* [DESCRIPTION OF THE TASK] Working from the records below, repeat exactly the lines starting at the line that contains "- Removed duplicate" and ending at the line that contains "## [2.1.0] - 2025-01-06", inclusive.

* [DATA EXCERPTS]
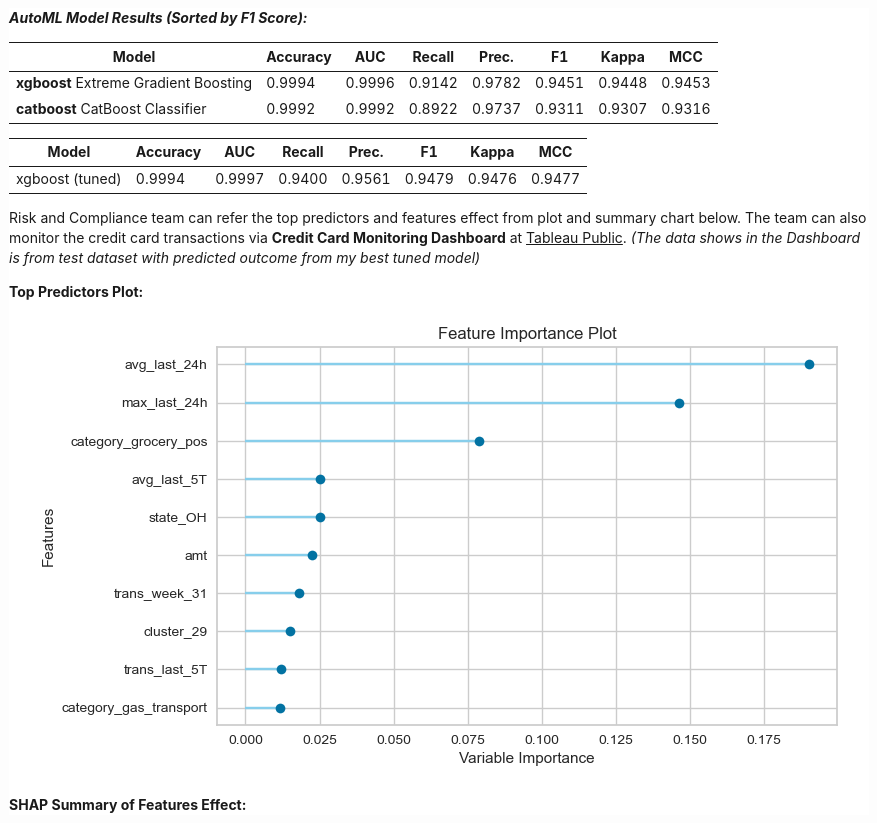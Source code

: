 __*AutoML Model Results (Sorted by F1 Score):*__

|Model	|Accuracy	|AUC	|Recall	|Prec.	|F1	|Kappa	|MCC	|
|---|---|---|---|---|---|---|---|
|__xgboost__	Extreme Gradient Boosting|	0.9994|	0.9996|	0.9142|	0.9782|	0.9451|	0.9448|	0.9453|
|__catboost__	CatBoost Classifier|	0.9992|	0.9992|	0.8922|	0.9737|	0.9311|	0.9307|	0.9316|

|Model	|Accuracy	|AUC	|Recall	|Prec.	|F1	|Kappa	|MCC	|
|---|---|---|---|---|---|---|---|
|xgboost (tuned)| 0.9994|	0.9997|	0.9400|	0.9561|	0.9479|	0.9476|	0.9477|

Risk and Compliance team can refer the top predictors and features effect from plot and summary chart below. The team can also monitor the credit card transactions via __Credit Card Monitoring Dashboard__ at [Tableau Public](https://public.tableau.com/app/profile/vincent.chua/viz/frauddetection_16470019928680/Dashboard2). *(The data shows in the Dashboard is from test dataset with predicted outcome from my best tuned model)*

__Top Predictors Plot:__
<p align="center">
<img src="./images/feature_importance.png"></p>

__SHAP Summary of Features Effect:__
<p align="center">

--

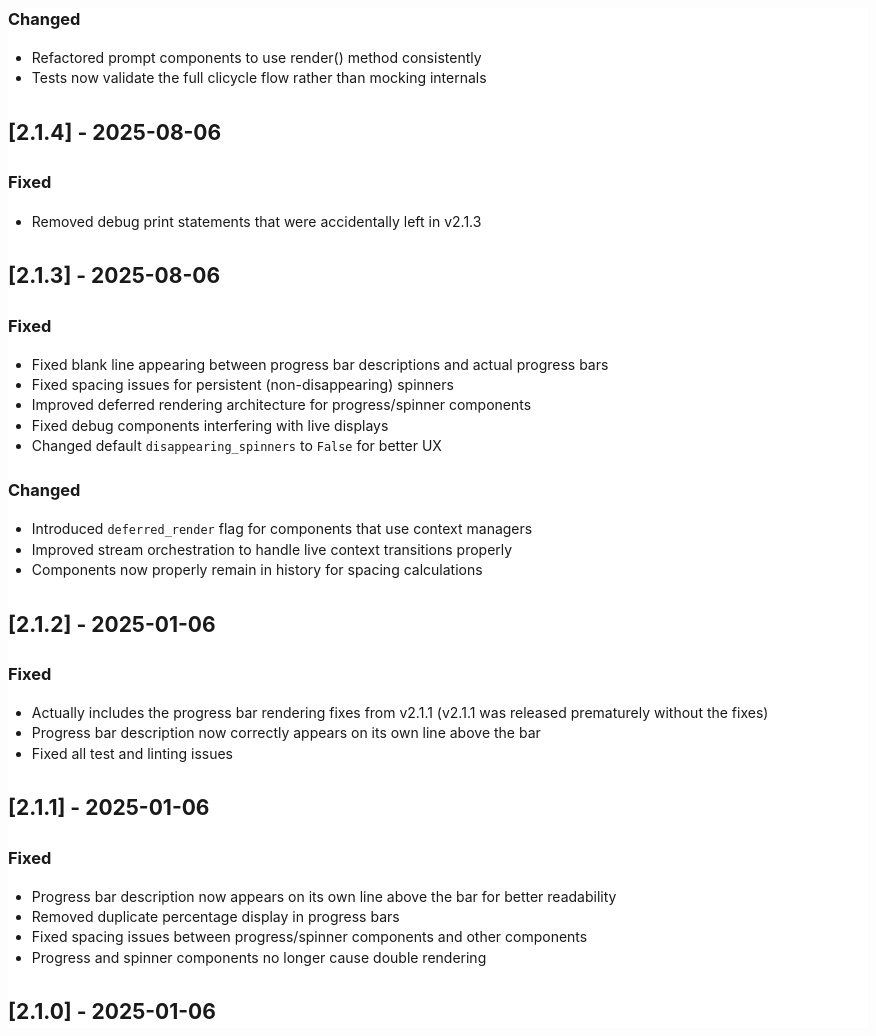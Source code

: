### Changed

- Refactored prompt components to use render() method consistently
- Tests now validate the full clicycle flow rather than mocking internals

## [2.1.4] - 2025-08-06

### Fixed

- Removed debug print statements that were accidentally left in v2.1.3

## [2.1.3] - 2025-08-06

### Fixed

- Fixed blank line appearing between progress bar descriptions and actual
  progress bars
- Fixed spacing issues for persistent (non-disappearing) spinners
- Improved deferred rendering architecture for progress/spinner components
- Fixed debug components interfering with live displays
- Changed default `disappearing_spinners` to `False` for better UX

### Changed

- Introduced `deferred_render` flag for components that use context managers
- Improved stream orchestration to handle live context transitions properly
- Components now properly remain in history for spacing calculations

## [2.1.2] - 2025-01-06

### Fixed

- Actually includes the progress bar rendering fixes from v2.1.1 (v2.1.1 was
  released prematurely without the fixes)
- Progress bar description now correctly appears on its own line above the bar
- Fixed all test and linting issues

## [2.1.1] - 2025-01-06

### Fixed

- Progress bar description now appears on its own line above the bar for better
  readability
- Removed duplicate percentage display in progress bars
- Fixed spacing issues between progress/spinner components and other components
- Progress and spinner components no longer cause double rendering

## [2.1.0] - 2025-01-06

* [SOLUTION TO THE PROBLEM]
- Removed duplicate percentage display in progress bars
- Fixed spacing issues between progress/spinner components and other components
- Progress and spinner components no longer cause double rendering

## [2.1.0] - 2025-01-06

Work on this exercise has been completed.